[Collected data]
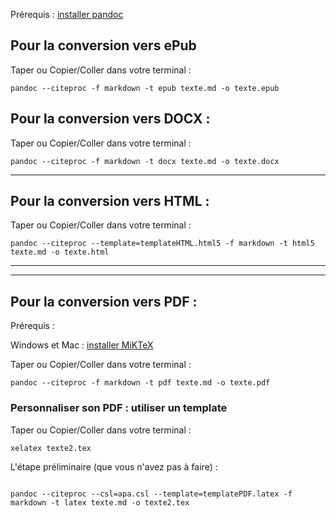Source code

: 
Prérequis : [installer pandoc](https://pandoc.org/installing.html)

## Pour la conversion vers ePub

Taper ou Copier/Coller dans votre terminal : 

```
pandoc --citeproc -f markdown -t epub texte.md -o texte.epub
```

## Pour la conversion vers DOCX : 

Taper ou Copier/Coller dans votre terminal : 

```
pandoc --citeproc -f markdown -t docx texte.md -o texte.docx
```

--- 

## Pour la conversion vers HTML : 

Taper ou Copier/Coller dans votre terminal : 

```
pandoc --citeproc --template=templateHTML.html5 -f markdown -t html5 texte.md -o texte.html
```

---- 

---- 



## Pour la conversion vers PDF :

Prérequis : 

Windows et Mac : 
[installer MiKTeX](https://miktex.org/download)


Taper ou Copier/Coller dans votre terminal : 

```
pandoc --citeproc -f markdown -t pdf texte.md -o texte.pdf
```

### Personnaliser son PDF : utiliser un template 

Taper ou Copier/Coller dans votre terminal : 


```
xelatex texte2.tex 

```

L'étape préliminaire (que vous n'avez pas à faire) : 

```

pandoc --citeproc --csl=apa.csl --template=templatePDF.latex -f markdown -t latex texte.md -o texte2.tex

```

### ACTION ITEM
Return word for word the lines above from the line with "## Pour la conversion vers ePub" to the line with "## Pour la conversion vers HTML", including both and leaving out all others.

### EXERCISE RESULT
## Pour la conversion vers ePub

Taper ou Copier/Coller dans votre terminal : 

```
pandoc --citeproc -f markdown -t epub texte.md -o texte.epub
```

## Pour la conversion vers DOCX : 

Taper ou Copier/Coller dans votre terminal : 

```
pandoc --citeproc -f markdown -t docx texte.md -o texte.docx
```

--- 

## Pour la conversion vers HTML : 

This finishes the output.